[Stored data entries]
○ ○ ○ ○
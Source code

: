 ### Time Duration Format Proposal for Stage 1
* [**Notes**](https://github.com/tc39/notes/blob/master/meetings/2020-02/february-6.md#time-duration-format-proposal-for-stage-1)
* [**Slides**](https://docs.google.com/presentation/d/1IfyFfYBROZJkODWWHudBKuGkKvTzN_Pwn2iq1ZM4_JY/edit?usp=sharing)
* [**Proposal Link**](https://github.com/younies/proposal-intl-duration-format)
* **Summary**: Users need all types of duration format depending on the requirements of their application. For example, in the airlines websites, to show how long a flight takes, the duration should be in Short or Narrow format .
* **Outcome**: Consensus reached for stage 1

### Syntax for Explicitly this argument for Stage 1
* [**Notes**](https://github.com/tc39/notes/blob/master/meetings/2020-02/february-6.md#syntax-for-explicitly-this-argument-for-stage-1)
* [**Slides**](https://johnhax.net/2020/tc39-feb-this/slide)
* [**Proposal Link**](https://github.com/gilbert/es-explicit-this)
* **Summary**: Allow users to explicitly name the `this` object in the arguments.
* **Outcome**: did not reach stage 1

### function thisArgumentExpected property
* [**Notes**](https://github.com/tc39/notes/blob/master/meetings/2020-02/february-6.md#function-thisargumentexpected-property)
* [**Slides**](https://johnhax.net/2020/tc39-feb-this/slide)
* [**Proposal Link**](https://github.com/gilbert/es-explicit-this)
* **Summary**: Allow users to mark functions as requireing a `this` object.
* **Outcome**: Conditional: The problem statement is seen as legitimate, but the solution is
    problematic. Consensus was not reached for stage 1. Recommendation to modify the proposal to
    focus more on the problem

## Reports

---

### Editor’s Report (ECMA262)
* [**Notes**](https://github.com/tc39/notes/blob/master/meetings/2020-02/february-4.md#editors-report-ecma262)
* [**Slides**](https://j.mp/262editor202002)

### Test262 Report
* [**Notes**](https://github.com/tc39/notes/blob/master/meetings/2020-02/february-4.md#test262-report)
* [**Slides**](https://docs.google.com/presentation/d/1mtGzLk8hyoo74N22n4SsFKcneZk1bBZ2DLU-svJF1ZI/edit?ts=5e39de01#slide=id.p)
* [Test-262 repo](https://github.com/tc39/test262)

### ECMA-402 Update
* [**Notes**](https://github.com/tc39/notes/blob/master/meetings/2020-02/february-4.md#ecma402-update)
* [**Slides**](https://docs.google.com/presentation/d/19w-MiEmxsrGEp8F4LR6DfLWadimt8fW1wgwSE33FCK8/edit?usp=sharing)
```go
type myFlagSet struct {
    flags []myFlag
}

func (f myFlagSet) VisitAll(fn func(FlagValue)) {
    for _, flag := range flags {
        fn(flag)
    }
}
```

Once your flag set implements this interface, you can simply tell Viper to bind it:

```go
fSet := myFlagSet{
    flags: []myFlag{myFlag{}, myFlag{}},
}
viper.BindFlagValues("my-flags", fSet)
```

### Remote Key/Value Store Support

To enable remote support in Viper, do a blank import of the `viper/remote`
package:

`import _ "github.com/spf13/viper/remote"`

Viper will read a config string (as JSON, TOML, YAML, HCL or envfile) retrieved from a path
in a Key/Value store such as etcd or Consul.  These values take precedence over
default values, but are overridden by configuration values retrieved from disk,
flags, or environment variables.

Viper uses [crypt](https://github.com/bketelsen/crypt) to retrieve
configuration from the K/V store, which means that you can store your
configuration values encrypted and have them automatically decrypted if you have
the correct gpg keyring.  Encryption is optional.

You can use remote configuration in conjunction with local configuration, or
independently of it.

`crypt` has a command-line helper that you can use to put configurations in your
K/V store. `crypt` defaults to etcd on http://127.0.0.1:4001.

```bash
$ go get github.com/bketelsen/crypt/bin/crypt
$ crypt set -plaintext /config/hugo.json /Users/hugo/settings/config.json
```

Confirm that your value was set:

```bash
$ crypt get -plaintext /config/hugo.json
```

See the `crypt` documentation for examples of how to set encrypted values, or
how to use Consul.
○ ○ ○ ○
Look back at the data above. Transcribe exactly the lines starting at the line that contains "Viper will read" and ending at the line that contains "independently of it.".

Viper will read a config string (as JSON, TOML, YAML, HCL or envfile) retrieved from a path
in a Key/Value store such as etcd or Consul.  These values take precedence over
default values, but are overridden by configuration values retrieved from disk,
flags, or environment variables.

Viper uses [crypt](https://github.com/bketelsen/crypt) to retrieve
configuration from the K/V store, which means that you can store your
configuration values encrypted and have them automatically decrypted if you have
the correct gpg keyring.  Encryption is optional.

You can use remote configuration in conjunction with local configuration, or
independently of it.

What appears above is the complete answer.